En una carta sellada dirigida al Obispado, la abadesa denunció a la «serpiente en el jardín del Señor».

El convento fue asaltado. Amadi fue rodeado y encadenado. Beatriz corrió hacia él, pero los soldados la separaron, arrastrándola por el hábito, acusándola de profanación y herejía.

En la sala de la curia, ante los jueces eclesiásticos y bajo el escudo de armas de la Inquisición, la joven fue confrontada: «Hermana Beatriz, ¿qué responde?».

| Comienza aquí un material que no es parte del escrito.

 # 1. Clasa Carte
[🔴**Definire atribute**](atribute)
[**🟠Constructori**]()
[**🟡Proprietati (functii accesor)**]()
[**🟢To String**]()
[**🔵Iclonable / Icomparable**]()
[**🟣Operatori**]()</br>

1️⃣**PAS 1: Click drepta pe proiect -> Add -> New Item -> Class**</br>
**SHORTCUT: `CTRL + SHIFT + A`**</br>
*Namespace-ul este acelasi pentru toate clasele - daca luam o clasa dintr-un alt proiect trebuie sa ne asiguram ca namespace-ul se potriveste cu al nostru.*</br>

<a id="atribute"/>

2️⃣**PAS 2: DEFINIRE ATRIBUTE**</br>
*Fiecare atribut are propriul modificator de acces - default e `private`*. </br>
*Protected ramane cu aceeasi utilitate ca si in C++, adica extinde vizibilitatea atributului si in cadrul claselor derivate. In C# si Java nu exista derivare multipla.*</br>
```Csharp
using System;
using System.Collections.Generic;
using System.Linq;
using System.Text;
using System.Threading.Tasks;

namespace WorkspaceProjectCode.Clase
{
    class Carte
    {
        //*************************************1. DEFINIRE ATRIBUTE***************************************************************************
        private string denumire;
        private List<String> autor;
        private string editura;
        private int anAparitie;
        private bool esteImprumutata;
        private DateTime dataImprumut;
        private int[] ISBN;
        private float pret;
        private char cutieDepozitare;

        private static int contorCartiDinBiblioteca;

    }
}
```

«Mi alma permanece con Dios, pero mi corazón ha hallado el amor en un hombre. Si esto es un crimen, acepto su sentencia».

El Conde, su padre, fue llamado a declarar y, abrumado por la vergüenza, repudió a su hija: «Esta hija ya no es mía».

El Inquisidor anunció la sentencia: «El pueblo necesita un ejemplo, y el ejemplo vendrá en piedra y fuego».

La Revuelta del Amor: La Victoria en la Plaza Pública

A la mañana siguiente, las campanas convocaron al pueblo a la plaza. Beatriz y Amadi fueron conducidos, encadenados, al cadalso de piedra, donde los esperaban cestas de piedras.

Mientras los colocaban de rodillas, el Inquisidor pronunció la condena. Aun herido, Amadi alzó la voz: «Este tribunal juzga lo que no comprende. Su fe es pura». Lo silenciaron con una piedra.

Comenzó el martirio. La primera piedra golpeó a Beatriz, manchándola.